Adams shrugged then slipped the metal casing into his pocket.
On the way back to Chilmark he could think of little else aside from the life of the old man, and how it had led up to the night in question.  From what he could ascertain, there was little that was understood about the man if everything was known.  But he was troubled in that, even with this being the case, it offered no clear distinction among Eliot’s version, the sister’s wishes, and his own as to what could be considered accurate, much less just.  In this, Martin von Fohrness had accomplished little in allowing the intrusion of Adams; his general appraisal of the man had only succeeded in creating a portrait of himself that was slightly deserving of both penury and solitude.
He re-entered an empty Chilmark firehouse and went upstairs to find a note for him that said there had been three messages from Celeste von Fohrness.  On the chalkboard outside was an address written in green chalk, denoting that the call wasn’t a call but a drill, one mile away at Menemsha harbor.  Adams wrestled with some forms that were scattered on the desk he shared, stacking them haphazardly and off to one side.  He had at one time been more of a stickler for organization than he noticed at that moment, and it creased his forehead to compare himself that day with a removed other properly fixated on quotidian detail.  He could not tell how long it had been since he had abandoned the regard he once held for the paper and forms of his position, but it occurred to him for the first time that some sense of a return to normalcy lay just beyond the visible horizon.  He knew he might achieve this with the dispatch of the von Fohrness case but then, looking at the answering machine on the cluttered desk, he wondered just what this might mean.
“If you can’t get here by then… well, I don’t know if I can stay another day.  Look chief,” she said, weaving a thread of hardship into her otherwise threadbare insouciance, “what is exactly the holdup, anyway?”
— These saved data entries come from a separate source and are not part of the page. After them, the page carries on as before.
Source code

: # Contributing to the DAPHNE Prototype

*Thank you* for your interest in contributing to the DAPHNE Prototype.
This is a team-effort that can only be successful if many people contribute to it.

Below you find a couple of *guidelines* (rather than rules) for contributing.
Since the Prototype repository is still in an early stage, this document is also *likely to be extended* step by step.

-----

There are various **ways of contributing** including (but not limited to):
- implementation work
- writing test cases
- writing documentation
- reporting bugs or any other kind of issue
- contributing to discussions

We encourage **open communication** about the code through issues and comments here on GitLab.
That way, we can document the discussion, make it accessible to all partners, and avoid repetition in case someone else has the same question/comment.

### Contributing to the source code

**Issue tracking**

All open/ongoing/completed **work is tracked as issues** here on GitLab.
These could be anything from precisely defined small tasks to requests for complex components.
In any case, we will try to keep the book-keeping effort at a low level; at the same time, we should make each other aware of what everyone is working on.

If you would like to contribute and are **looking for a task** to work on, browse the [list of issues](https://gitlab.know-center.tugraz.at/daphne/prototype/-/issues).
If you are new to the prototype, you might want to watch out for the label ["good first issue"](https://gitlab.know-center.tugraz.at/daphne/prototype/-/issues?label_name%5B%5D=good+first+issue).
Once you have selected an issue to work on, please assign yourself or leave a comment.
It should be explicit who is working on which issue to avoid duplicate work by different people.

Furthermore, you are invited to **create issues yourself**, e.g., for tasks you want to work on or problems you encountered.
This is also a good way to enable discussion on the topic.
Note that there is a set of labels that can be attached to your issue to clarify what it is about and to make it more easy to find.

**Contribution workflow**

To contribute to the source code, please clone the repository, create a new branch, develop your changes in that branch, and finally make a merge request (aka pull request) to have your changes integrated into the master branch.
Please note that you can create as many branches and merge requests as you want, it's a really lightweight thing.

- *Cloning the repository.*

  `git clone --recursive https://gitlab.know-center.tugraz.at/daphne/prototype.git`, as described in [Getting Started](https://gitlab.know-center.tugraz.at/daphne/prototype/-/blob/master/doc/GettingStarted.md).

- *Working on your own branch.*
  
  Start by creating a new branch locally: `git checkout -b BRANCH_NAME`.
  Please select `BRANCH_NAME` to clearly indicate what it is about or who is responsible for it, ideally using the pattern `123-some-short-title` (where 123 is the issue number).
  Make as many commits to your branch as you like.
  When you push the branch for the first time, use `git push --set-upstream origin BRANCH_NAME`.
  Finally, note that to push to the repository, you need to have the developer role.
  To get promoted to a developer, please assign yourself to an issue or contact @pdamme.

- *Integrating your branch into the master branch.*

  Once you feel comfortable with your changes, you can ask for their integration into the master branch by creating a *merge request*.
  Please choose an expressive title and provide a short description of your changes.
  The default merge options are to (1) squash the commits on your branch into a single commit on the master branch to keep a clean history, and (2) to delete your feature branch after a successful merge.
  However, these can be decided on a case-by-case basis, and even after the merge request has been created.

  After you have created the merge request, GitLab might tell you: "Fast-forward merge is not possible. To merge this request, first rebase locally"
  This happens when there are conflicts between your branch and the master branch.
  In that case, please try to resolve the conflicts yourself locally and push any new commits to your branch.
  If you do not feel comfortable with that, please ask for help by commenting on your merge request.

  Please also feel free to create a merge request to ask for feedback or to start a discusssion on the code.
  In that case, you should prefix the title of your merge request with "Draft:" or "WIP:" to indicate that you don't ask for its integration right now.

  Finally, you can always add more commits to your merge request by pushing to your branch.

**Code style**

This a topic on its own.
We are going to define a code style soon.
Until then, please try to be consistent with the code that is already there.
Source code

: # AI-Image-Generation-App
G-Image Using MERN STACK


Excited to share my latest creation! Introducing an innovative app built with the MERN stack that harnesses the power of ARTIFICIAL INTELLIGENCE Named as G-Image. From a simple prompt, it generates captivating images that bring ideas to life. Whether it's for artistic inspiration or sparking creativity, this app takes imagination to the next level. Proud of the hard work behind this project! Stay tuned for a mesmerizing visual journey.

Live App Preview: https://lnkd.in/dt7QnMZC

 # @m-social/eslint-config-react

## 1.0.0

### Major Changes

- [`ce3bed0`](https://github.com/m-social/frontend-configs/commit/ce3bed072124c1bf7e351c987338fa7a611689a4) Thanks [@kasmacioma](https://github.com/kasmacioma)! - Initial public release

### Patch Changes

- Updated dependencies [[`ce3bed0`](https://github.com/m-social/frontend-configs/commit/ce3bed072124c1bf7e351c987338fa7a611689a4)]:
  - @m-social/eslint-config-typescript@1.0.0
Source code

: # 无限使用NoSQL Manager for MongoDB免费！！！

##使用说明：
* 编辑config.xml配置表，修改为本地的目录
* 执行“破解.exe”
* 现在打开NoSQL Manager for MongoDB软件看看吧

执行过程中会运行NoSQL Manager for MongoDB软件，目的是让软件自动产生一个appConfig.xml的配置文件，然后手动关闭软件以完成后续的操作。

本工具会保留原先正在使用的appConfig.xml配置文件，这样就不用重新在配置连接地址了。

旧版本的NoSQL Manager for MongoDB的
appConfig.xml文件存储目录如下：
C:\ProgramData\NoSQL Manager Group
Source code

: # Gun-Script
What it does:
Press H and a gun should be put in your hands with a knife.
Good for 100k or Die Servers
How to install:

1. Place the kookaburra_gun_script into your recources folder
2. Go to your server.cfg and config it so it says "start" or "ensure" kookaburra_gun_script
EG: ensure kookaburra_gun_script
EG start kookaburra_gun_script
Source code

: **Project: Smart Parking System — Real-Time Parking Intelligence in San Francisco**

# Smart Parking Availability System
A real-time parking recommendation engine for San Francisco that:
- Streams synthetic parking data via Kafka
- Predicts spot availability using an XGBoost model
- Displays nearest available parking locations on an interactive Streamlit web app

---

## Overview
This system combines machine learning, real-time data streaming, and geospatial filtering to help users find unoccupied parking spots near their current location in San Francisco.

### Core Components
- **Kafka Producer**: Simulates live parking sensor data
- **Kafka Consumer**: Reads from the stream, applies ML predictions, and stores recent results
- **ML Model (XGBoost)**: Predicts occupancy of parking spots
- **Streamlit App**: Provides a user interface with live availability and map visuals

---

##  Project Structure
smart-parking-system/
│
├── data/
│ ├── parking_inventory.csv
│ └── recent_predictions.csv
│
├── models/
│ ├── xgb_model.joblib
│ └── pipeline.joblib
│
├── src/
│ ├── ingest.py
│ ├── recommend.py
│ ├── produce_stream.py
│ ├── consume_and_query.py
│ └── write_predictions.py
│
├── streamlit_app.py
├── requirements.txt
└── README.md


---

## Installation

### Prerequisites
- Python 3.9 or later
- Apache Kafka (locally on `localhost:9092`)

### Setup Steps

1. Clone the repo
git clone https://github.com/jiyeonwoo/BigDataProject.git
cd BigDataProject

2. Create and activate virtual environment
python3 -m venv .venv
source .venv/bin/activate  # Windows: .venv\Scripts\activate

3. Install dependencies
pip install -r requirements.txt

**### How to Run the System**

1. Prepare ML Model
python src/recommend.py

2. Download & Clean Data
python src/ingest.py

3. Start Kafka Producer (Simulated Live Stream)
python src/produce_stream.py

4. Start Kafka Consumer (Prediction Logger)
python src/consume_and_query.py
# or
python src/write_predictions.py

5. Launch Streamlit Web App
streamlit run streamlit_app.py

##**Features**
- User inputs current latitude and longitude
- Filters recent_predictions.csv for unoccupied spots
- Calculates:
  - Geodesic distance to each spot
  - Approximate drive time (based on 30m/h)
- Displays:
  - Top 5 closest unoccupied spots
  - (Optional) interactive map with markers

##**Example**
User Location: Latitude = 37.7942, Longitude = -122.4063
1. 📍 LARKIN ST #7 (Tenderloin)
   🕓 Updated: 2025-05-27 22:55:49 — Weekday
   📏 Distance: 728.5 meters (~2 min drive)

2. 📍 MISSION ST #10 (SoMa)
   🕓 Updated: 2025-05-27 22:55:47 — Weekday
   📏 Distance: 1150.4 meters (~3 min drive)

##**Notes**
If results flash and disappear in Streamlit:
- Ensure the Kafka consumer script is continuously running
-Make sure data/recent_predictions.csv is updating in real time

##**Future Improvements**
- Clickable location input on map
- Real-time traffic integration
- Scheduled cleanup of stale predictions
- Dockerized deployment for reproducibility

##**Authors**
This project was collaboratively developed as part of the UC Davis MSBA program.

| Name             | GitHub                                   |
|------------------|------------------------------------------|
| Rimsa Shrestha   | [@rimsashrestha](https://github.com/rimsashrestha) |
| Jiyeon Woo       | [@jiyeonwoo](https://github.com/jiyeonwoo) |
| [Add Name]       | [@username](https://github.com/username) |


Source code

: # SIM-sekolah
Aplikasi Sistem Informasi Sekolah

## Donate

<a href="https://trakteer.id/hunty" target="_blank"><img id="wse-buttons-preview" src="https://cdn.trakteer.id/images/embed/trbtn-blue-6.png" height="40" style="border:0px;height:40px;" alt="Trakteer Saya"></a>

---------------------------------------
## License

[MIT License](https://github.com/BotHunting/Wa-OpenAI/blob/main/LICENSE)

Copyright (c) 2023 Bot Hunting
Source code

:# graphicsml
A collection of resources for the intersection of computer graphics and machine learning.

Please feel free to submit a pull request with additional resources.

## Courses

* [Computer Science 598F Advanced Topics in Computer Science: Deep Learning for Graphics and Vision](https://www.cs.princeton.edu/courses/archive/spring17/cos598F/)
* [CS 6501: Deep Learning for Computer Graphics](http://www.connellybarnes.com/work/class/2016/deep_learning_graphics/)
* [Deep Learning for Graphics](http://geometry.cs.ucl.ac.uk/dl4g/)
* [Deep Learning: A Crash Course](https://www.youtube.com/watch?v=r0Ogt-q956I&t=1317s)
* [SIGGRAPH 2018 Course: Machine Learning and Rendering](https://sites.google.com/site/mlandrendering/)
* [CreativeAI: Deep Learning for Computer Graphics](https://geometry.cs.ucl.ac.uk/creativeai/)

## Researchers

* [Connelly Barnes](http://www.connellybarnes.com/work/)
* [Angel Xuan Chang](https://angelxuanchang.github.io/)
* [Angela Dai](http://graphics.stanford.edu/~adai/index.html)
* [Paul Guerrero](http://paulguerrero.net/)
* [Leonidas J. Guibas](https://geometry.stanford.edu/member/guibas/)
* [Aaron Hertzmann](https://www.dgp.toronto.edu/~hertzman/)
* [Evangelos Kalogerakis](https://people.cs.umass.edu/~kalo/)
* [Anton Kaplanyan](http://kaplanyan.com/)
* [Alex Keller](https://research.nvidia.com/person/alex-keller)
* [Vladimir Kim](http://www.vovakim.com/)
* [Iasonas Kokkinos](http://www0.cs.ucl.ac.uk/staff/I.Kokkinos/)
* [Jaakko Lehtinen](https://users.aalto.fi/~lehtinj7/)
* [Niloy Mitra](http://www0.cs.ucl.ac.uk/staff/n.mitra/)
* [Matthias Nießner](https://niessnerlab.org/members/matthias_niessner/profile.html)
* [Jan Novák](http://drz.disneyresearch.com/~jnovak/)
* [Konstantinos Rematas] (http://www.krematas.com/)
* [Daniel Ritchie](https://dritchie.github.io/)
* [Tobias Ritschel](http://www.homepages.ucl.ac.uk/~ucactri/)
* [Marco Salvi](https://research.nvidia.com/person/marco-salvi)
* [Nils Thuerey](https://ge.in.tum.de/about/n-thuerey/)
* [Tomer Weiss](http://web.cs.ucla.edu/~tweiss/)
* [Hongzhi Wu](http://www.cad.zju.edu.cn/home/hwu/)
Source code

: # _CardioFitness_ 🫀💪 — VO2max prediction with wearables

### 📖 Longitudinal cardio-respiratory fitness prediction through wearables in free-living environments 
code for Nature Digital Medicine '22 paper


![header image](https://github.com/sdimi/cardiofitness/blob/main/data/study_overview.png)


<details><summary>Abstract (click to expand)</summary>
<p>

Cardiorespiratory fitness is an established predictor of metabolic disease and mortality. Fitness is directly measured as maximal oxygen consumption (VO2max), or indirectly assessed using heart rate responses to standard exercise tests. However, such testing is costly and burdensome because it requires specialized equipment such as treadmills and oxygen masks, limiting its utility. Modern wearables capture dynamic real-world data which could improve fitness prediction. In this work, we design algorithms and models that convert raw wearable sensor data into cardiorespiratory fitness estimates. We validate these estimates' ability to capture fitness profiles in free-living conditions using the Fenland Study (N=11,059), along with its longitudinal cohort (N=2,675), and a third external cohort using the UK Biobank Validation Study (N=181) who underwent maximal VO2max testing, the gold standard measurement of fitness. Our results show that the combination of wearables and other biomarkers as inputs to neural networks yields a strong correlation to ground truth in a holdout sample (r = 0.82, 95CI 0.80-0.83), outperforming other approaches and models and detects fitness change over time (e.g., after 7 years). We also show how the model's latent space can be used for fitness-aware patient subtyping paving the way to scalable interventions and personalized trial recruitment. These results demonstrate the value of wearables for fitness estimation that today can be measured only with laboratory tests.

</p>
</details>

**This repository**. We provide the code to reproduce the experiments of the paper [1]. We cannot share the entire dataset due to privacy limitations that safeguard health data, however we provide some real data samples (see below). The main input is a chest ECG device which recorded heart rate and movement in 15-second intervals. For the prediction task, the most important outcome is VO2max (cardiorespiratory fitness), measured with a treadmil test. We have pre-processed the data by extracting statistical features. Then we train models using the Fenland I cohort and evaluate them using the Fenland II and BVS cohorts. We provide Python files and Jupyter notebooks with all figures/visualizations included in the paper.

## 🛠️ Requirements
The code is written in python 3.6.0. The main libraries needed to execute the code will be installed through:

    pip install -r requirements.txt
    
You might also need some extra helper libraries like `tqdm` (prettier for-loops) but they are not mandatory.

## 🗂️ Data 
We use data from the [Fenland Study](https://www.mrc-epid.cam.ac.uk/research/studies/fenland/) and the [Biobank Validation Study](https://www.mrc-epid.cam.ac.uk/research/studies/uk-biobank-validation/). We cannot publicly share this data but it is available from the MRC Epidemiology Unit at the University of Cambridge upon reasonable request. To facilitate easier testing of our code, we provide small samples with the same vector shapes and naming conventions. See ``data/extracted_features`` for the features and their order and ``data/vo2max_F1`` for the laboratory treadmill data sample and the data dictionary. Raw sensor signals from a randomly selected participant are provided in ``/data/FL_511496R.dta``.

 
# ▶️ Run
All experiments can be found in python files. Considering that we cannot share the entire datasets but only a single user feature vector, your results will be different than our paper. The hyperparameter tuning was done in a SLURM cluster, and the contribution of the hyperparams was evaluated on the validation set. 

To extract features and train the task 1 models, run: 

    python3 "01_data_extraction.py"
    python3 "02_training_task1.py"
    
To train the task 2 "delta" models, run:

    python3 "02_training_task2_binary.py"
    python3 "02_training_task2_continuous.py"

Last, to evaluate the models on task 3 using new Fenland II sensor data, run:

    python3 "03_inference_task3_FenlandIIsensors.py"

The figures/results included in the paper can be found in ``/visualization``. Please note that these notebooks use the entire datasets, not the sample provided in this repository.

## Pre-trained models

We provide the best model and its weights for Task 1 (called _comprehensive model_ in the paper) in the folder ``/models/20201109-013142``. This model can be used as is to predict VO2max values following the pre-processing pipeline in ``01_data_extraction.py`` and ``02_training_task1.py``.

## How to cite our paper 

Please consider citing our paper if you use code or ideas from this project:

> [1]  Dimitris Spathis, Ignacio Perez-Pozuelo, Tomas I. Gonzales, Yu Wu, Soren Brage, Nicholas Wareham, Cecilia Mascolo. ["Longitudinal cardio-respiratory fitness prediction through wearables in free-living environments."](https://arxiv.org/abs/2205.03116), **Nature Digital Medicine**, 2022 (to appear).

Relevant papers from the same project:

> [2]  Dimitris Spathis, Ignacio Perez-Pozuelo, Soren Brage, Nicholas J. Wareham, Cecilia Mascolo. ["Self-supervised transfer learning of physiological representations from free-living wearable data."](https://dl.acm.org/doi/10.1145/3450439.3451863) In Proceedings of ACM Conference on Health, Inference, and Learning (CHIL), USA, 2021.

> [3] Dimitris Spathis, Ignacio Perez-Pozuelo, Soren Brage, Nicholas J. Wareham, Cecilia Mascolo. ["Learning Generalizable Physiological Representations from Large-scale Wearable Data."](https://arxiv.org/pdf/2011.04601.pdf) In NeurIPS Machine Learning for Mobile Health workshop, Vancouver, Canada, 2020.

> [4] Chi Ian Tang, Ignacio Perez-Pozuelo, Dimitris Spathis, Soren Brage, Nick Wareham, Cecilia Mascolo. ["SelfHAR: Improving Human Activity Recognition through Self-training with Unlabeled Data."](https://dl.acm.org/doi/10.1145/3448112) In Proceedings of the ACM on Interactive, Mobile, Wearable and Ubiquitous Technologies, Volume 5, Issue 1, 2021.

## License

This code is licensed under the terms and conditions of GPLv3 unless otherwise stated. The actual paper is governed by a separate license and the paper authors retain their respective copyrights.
“There are still some matters to be resolved,” Adams explained evasively.  But then he naturally turned toward the plain talk he might typically reserve for face to face encounters. “Normally my reports on a call are not in dispute.”  As much as he had assumed that he would charge the older von Fohrness for attempted arson and turn the case over to the state solicitor, Adams knew then that he would not.  He listened to the perturbed voice of the sister who ransomed much on the possibility that he would yet provide her something tangible to use against her brother, unsure if he was able to use only his own judgement.  Without the pressure from Eliot he would have already done the man a grave injustice, and it occurred to him that he was perhaps about to the do the same to the woman.  Adams felt the one-way slice of the realization that he had nothing to fall back on, and so he was conscious of the sinister revelation that he purposefully did not make to Celeste von Fohrness, that he would do nothing.  He hung up the phone, disappointed in himself somewhere earlier down the line but at that precise moment bearing the brunt of it.  He began to collect himself and in doing so realized that the danger of rationalizing what he had performed by omission was upon him.  It was easy, Adams considered, to make exceptions and to rewrite one’s rules on new paper.  It was all marginal, the fudging, and probably how people ultimately murdered, even were able to lie to children; but him, he looked up at the old statue of his authority and shook his head like an unknown poet.